** RECORDS TO USE follows **

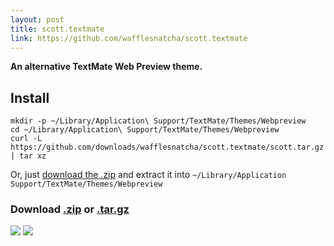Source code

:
 ```yaml
---
layout: post
title: scott.textmate
link: https://github.com/wafflesnatcha/scott.textmate
---
```


**An alternative TextMate Web Preview theme.**

## Install

	mkdir -p ~/Library/Application\ Support/TextMate/Themes/Webpreview
	cd ~/Library/Application\ Support/TextMate/Themes/Webpreview
	curl -L https://github.com/downloads/wafflesnatcha/scott.textmate/scott.tar.gz | tar xz

Or, just [download the .zip][.zip] and extract it into `~/Library/Application Support/TextMate/Themes/Webpreview`

### Download [.zip][] or [.tar.gz][]

<div class="gallery">
	<a class="image" href="http://wafflesnatcha.github.com/projects/scott.textmate/screenshot1.png"><img src="http://wafflesnatcha.github.com/projects/scott.textmate/screenshot1_small.png"></a>
	<a class="image" href="http://wafflesnatcha.github.com/projects/scott.textmate/screenshot2.png"><img src="http://wafflesnatcha.github.com/projects/scott.textmate/screenshot2_small.png"></a>
</div>

[source]: https://github.com/wafflesnatcha/scott.textmate
[.zip]: https://github.com/downloads/wafflesnatcha/scott.textmate/scott.zip
[.tar.gz]: https://github.com/downloads/wafflesnatcha/scott.textmate/scott.tar.gz
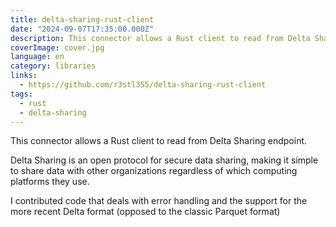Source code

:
 ```yaml
---
title: delta-sharing-rust-client
date: "2024-09-07T17:35:00.000Z"
description: This connector allows a Rust client to read from Delta Sharing endpoint.
coverImage: cover.jpg
language: en
category: libraries
links:
  - https://github.com/r3stl355/delta-sharing-rust-client
tags:
  - rust
  - delta-sharing
---
```


This connector allows a Rust client to read from Delta Sharing endpoint.

Delta Sharing is an open protocol for secure data sharing, making it simple to share data with other organizations regardless of which computing platforms they use.

I contributed code that deals with error handling and the support for the more recent Delta format (opposed to the classic Parquet format)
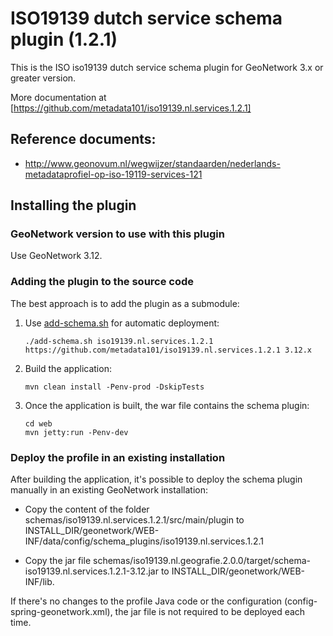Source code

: # ISO19139 dutch service schema plugin (1.2.1)

This is the ISO iso19139 dutch service schema plugin for GeoNetwork 3.x or greater version.

More documentation at [https://github.com/metadata101/iso19139.nl.services.1.2.1]

## Reference documents:

* http://www.geonovum.nl/wegwijzer/standaarden/nederlands-metadataprofiel-op-iso-19119-services-121

## Installing the plugin

### GeoNetwork version to use with this plugin

Use GeoNetwork 3.12.

### Adding the plugin to the source code


The best approach is to add the plugin as a submodule:

1. Use [add-schema.sh](https://github.com/geonetwork/core-geonetwork/blob/3.12.x/add-schema.sh) for automatic deployment:

   ```
   ./add-schema.sh iso19139.nl.services.1.2.1 https://github.com/metadata101/iso19139.nl.services.1.2.1 3.12.x
   ```

2. Build the application:

   ```
   mvn clean install -Penv-prod -DskipTests
   ```

3. Once the application is built, the war file contains the schema plugin:

   ```
   cd web
   mvn jetty:run -Penv-dev
   ```

### Deploy the profile in an existing installation

After building the application, it's possible to deploy the schema plugin manually in an existing GeoNetwork installation:

- Copy the content of the folder schemas/iso19139.nl.services.1.2.1/src/main/plugin to INSTALL_DIR/geonetwork/WEB-INF/data/config/schema_plugins/iso19139.nl.services.1.2.1

- Copy the jar file schemas/iso19139.nl.geografie.2.0.0/target/schema-iso19139.nl.services.1.2.1-3.12.jar to INSTALL_DIR/geonetwork/WEB-INF/lib.

If there's no changes to the profile Java code or the configuration (config-spring-geonetwork.xml), the jar file is not required to be deployed each time.
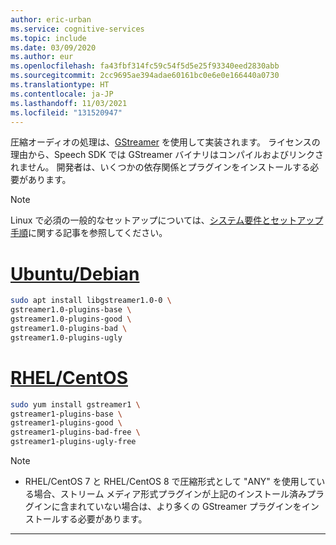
 ```yaml
---
author: eric-urban
ms.service: cognitive-services
ms.topic: include
ms.date: 03/09/2020
ms.author: eur
ms.openlocfilehash: fa43fbf314fc59c54f5d5e25f93340eed2830abb
ms.sourcegitcommit: 2cc9695ae394adae60161bc0e6e0e166440a0730
ms.translationtype: HT
ms.contentlocale: ja-JP
ms.lasthandoff: 11/03/2021
ms.locfileid: "131520947"
---
```

圧縮オーディオの処理は、[GStreamer](https://gstreamer.freedesktop.org) を使用して実装されます。 ライセンスの理由から、Speech SDK では GStreamer バイナリはコンパイルおよびリンクされません。 開発者は、いくつかの依存関係とプラグインをインストールする必要があります。

> [!NOTE]
> Linux で必須の一般的なセットアップについては、[システム要件とセットアップ手順](~/articles/cognitive-services/speech-service/speech-sdk.md#get-the-speech-sdk)に関する記事を参照してください。

# <a name="ubuntudebian"></a>[Ubuntu/Debian](#tab/debian)

```sh
sudo apt install libgstreamer1.0-0 \
gstreamer1.0-plugins-base \
gstreamer1.0-plugins-good \
gstreamer1.0-plugins-bad \
gstreamer1.0-plugins-ugly
```

# <a name="rhelcentos"></a>[RHEL/CentOS](#tab/centos)

```sh
sudo yum install gstreamer1 \
gstreamer1-plugins-base \
gstreamer1-plugins-good \
gstreamer1-plugins-bad-free \
gstreamer1-plugins-ugly-free
```

> [!NOTE]
> - RHEL/CentOS 7 と RHEL/CentOS 8 で圧縮形式として "ANY" を使用している場合、ストリーム メディア形式プラグインが上記のインストール済みプラグインに含まれていない場合は、より多くの GStreamer プラグインをインストールする必要があります。 


---

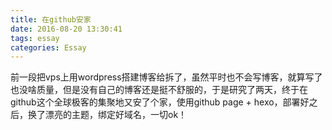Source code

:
 ```yaml
---
title: 在github安家
date: 2016-08-20 13:30:41
tags: essay
categories: Essay
---
```

  前一段把vps上用wordpress搭建博客给拆了，虽然平时也不会写博客，就算写了也没啥质量，但是没有自己的博客还是挺不舒服的，于是研究了两天，终于在github这个全球极客的集聚地又安了个家，使用github page + hexo，部署好之后，换了漂亮的主题，绑定好域名，一切ok！
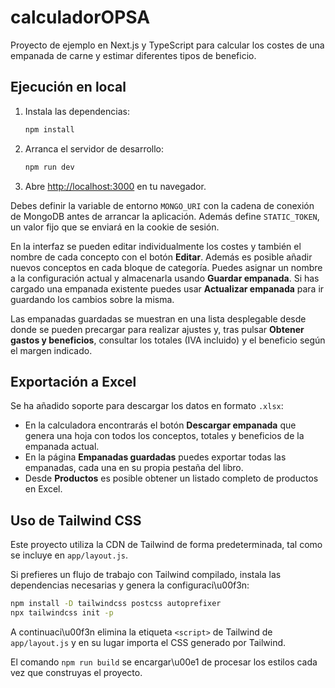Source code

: # calculadorOPSA

Proyecto de ejemplo en Next.js y TypeScript para calcular los costes de una empanada de carne y estimar diferentes tipos de beneficio.

## Ejecución en local

1. Instala las dependencias:
   ```bash
   npm install
   ```
2. Arranca el servidor de desarrollo:
   ```bash
   npm run dev
   ```
3. Abre [http://localhost:3000](http://localhost:3000) en tu navegador.

Debes definir la variable de entorno `MONGO_URI` con la cadena de conexión de MongoDB antes de arrancar la aplicación.
Además define `STATIC_TOKEN`, un valor fijo que se enviará en la cookie de sesión.

En la interfaz se pueden editar individualmente los costes y también el nombre de cada concepto con el botón **Editar**. Además es posible añadir nuevos conceptos en cada bloque de categoría. Puedes asignar un nombre a la configuración actual y almacenarla usando **Guardar empanada**. Si has cargado una empanada existente puedes usar **Actualizar empanada** para ir guardando los cambios sobre la misma.

Las empanadas guardadas se muestran en una lista desplegable desde donde se pueden precargar para realizar ajustes y, tras pulsar **Obtener gastos y beneficios**, consultar los totales (IVA incluido) y el beneficio según el margen indicado.

## Exportación a Excel

Se ha añadido soporte para descargar los datos en formato `.xlsx`:

* En la calculadora encontrarás el botón **Descargar empanada** que genera una hoja con todos los conceptos, totales y beneficios de la empanada actual.
* En la página **Empanadas guardadas** puedes exportar todas las empanadas, cada una en su propia pestaña del libro.
* Desde **Productos** es posible obtener un listado completo de productos en Excel.

## Uso de Tailwind CSS

Este proyecto utiliza la CDN de Tailwind de forma predeterminada, tal como se incluye en `app/layout.js`.

Si prefieres un flujo de trabajo con Tailwind compilado, instala las dependencias necesarias y genera la configuraci\u00f3n:

```bash
npm install -D tailwindcss postcss autoprefixer
npx tailwindcss init -p
```

A continuaci\u00f3n elimina la etiqueta `<script>` de Tailwind de `app/layout.js` y en su lugar importa el CSS generado por Tailwind.

El comando `npm run build` se encargar\u00e1 de procesar los estilos cada vez que construyas el proyecto.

** End of RECORDS TO USE **

INSTRUCTIONS TO FOLLOW ▸
Of the lines in the data, report each one containing the string "allows".

EXERCISE RESULT ▸
description: This connector allows a Rust client to read from Delta Sharing endpoint.
This connector allows a Rust client to read from Delta Sharing endpoint.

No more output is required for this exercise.